Work task - Please give every line below again exactly, but not its pictures.
=-=-=
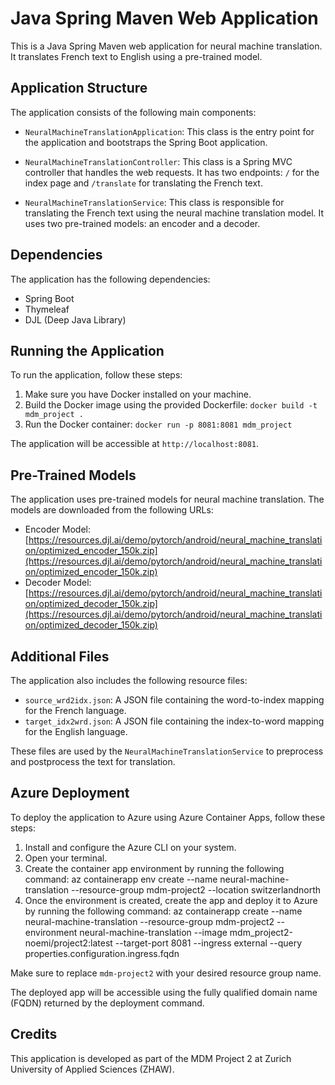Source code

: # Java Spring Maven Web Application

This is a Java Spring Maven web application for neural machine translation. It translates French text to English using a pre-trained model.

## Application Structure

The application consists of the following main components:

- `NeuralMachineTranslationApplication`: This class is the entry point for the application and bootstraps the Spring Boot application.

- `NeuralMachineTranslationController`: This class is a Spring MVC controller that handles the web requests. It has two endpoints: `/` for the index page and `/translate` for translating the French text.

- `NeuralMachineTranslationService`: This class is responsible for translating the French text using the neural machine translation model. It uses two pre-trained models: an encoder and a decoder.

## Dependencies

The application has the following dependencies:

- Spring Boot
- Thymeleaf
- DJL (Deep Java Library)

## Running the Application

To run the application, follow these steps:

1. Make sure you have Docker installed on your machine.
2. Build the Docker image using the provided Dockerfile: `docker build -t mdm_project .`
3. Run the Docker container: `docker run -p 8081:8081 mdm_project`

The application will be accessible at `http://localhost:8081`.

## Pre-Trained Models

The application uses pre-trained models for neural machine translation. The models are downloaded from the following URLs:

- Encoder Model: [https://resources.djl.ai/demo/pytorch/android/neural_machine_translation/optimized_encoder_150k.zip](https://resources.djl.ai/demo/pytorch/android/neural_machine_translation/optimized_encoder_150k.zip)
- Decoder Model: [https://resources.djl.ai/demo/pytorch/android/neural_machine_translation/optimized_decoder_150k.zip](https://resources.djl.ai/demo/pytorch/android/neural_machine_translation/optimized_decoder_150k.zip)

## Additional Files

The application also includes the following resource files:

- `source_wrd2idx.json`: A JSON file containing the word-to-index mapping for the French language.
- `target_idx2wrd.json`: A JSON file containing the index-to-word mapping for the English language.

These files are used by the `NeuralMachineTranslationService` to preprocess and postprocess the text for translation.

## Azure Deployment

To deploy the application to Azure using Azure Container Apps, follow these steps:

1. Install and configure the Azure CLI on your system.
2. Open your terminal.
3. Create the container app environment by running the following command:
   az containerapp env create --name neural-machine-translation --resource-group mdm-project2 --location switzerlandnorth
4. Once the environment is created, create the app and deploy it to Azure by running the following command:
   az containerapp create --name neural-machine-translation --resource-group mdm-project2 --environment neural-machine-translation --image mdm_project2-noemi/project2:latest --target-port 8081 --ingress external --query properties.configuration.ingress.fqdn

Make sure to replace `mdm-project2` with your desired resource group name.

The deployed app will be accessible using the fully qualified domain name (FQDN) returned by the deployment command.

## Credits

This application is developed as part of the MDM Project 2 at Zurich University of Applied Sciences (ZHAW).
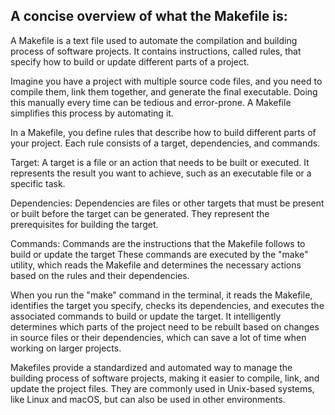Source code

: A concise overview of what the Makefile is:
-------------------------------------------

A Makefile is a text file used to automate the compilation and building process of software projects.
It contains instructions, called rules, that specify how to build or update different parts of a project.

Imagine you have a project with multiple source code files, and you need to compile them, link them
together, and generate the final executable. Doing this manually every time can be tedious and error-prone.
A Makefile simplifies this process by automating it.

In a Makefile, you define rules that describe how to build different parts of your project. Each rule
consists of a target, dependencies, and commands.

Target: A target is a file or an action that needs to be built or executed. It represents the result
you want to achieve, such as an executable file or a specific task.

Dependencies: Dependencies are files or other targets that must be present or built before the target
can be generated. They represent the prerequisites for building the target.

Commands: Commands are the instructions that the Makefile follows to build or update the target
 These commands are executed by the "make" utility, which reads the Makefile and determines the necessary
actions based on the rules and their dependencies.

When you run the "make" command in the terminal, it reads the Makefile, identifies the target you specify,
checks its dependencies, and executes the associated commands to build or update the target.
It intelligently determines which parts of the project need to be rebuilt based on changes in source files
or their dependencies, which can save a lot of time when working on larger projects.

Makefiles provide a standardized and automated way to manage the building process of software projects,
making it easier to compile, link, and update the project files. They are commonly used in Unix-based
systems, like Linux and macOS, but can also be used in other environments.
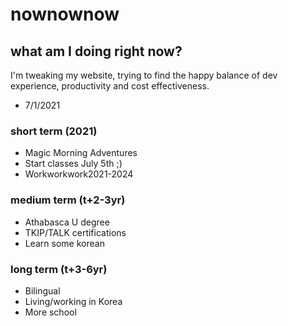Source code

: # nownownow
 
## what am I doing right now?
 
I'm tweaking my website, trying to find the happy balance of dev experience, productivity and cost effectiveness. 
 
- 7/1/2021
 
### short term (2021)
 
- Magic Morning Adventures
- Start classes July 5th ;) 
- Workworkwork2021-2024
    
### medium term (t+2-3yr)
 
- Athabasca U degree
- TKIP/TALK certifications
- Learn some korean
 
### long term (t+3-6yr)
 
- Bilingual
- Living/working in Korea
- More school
=-=-=
The completed task -
Source code

: # Java Spring Maven Web Application

This is a Java Spring Maven web application for neural machine translation. It translates French text to English using a pre-trained model.

## Application Structure

The application consists of the following main components:

- `NeuralMachineTranslationApplication`: This class is the entry point for the application and bootstraps the Spring Boot application.

- `NeuralMachineTranslationController`: This class is a Spring MVC controller that handles the web requests. It has two endpoints: `/` for the index page and `/translate` for translating the French text.

- `NeuralMachineTranslationService`: This class is responsible for translating the French text using the neural machine translation model. It uses two pre-trained models: an encoder and a decoder.

## Dependencies

The application has the following dependencies:

- Spring Boot
- Thymeleaf
- DJL (Deep Java Library)

## Running the Application

To run the application, follow these steps:

1. Make sure you have Docker installed on your machine.
2. Build the Docker image using the provided Dockerfile: `docker build -t mdm_project .`
3. Run the Docker container: `docker run -p 8081:8081 mdm_project`

The application will be accessible at `http://localhost:8081`.

## Pre-Trained Models

The application uses pre-trained models for neural machine translation. The models are downloaded from the following URLs:

- Encoder Model: [https://resources.djl.ai/demo/pytorch/android/neural_machine_translation/optimized_encoder_150k.zip](https://resources.djl.ai/demo/pytorch/android/neural_machine_translation/optimized_encoder_150k.zip)
- Decoder Model: [https://resources.djl.ai/demo/pytorch/android/neural_machine_translation/optimized_decoder_150k.zip](https://resources.djl.ai/demo/pytorch/android/neural_machine_translation/optimized_decoder_150k.zip)

## Additional Files

The application also includes the following resource files:

- `source_wrd2idx.json`: A JSON file containing the word-to-index mapping for the French language.
- `target_idx2wrd.json`: A JSON file containing the index-to-word mapping for the English language.

These files are used by the `NeuralMachineTranslationService` to preprocess and postprocess the text for translation.

## Azure Deployment

To deploy the application to Azure using Azure Container Apps, follow these steps:

1. Install and configure the Azure CLI on your system.
2. Open your terminal.
3. Create the container app environment by running the following command:
   az containerapp env create --name neural-machine-translation --resource-group mdm-project2 --location switzerlandnorth
4. Once the environment is created, create the app and deploy it to Azure by running the following command:
   az containerapp create --name neural-machine-translation --resource-group mdm-project2 --environment neural-machine-translation --image mdm_project2-noemi/project2:latest --target-port 8081 --ingress external --query properties.configuration.ingress.fqdn

Make sure to replace `mdm-project2` with your desired resource group name.

The deployed app will be accessible using the fully qualified domain name (FQDN) returned by the deployment command.

## Credits

This application is developed as part of the MDM Project 2 at Zurich University of Applied Sciences (ZHAW).
Source code

: A concise overview of what the Makefile is:
-------------------------------------------

A Makefile is a text file used to automate the compilation and building process of software projects.
It contains instructions, called rules, that specify how to build or update different parts of a project.

Imagine you have a project with multiple source code files, and you need to compile them, link them
together, and generate the final executable. Doing this manually every time can be tedious and error-prone.
A Makefile simplifies this process by automating it.

In a Makefile, you define rules that describe how to build different parts of your project. Each rule
consists of a target, dependencies, and commands.

Target: A target is a file or an action that needs to be built or executed. It represents the result
you want to achieve, such as an executable file or a specific task.

Dependencies: Dependencies are files or other targets that must be present or built before the target
can be generated. They represent the prerequisites for building the target.

Commands: Commands are the instructions that the Makefile follows to build or update the target
 These commands are executed by the "make" utility, which reads the Makefile and determines the necessary
actions based on the rules and their dependencies.

When you run the "make" command in the terminal, it reads the Makefile, identifies the target you specify,
checks its dependencies, and executes the associated commands to build or update the target.
It intelligently determines which parts of the project need to be rebuilt based on changes in source files
or their dependencies, which can save a lot of time when working on larger projects.

Makefiles provide a standardized and automated way to manage the building process of software projects,
making it easier to compile, link, and update the project files. They are commonly used in Unix-based
systems, like Linux and macOS, but can also be used in other environments.
Source code

: # nownownow
 
## what am I doing right now?
 
I'm tweaking my website, trying to find the happy balance of dev experience, productivity and cost effectiveness. 
 
- 7/1/2021
 
### short term (2021)
 
- Magic Morning Adventures
- Start classes July 5th ;) 
- Workworkwork2021-2024
    
### medium term (t+2-3yr)
 
- Athabasca U degree
- TKIP/TALK certifications
- Learn some korean
 
### long term (t+3-6yr)
 
- Bilingual
- Living/working in Korea
- More school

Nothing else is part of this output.